INSTRUCTIONS TO FOLLOW
This exercise requires an exact output of the listing, images omitted.

==========

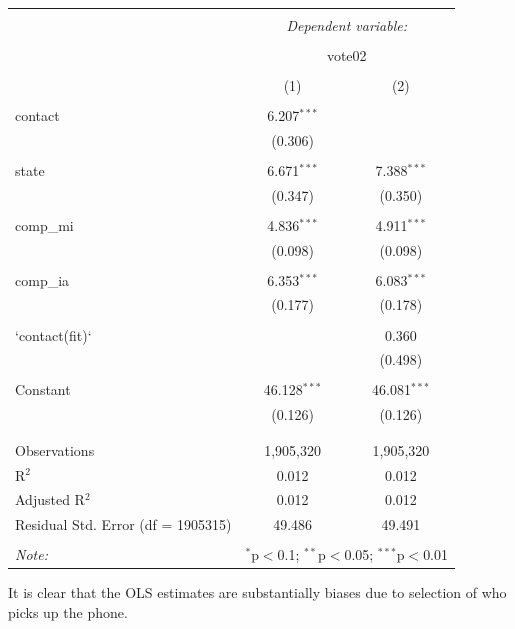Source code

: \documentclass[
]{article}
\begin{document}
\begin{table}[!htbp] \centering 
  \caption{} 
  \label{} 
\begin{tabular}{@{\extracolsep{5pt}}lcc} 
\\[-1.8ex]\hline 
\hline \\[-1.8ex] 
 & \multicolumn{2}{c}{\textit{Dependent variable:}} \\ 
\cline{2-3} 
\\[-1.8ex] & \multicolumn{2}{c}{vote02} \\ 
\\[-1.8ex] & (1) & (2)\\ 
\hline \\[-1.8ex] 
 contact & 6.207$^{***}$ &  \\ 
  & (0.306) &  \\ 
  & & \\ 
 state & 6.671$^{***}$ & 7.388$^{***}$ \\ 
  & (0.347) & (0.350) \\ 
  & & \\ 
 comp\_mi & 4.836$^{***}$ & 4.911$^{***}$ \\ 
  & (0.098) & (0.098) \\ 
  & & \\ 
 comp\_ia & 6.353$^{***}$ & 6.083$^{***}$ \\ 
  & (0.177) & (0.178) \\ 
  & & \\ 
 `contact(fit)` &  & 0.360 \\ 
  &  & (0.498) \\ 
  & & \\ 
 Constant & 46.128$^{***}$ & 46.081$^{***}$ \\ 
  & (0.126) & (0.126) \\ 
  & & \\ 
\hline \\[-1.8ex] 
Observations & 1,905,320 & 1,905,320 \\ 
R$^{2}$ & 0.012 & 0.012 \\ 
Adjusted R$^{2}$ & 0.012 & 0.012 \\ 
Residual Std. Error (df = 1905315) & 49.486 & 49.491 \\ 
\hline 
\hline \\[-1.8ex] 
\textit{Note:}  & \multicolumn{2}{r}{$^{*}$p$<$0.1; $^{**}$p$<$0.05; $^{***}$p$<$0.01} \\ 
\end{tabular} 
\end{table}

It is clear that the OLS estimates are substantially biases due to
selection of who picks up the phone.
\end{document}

==========

REPLY
Source code

: \documentclass[
]{article}
\begin{document}
\begin{table}[!htbp] \centering 
  \caption{} 
  \label{} 
\begin{tabular}{@{\extracolsep{5pt}}lcc} 
\\[-1.8ex]\hline 
\hline \\[-1.8ex] 
 & \multicolumn{2}{c}{\textit{Dependent variable:}} \\ 
\cline{2-3} 
\\[-1.8ex] & \multicolumn{2}{c}{vote02} \\ 
\\[-1.8ex] & (1) & (2)\\ 
\hline \\[-1.8ex] 
 contact & 6.207$^{***}$ &  \\ 
  & (0.306) &  \\ 
  & & \\ 
 state & 6.671$^{***}$ & 7.388$^{***}$ \\ 
  & (0.347) & (0.350) \\ 
  & & \\ 
 comp\_mi & 4.836$^{***}$ & 4.911$^{***}$ \\ 
  & (0.098) & (0.098) \\ 
  & & \\ 
 comp\_ia & 6.353$^{***}$ & 6.083$^{***}$ \\ 
  & (0.177) & (0.178) \\ 
  & & \\ 
 `contact(fit)` &  & 0.360 \\ 
  &  & (0.498) \\ 
  & & \\ 
 Constant & 46.128$^{***}$ & 46.081$^{***}$ \\ 
  & (0.126) & (0.126) \\ 
  & & \\ 
\hline \\[-1.8ex] 
Observations & 1,905,320 & 1,905,320 \\ 
R$^{2}$ & 0.012 & 0.012 \\ 
Adjusted R$^{2}$ & 0.012 & 0.012 \\ 
Residual Std. Error (df = 1905315) & 49.486 & 49.491 \\ 
\hline 
\hline \\[-1.8ex] 
\textit{Note:}  & \multicolumn{2}{r}{$^{*}$p$<$0.1; $^{**}$p$<$0.05; $^{***}$p$<$0.01} \\ 
\end{tabular} 
\end{table}

It is clear that the OLS estimates are substantially biases due to
selection of who picks up the phone.
\end{document}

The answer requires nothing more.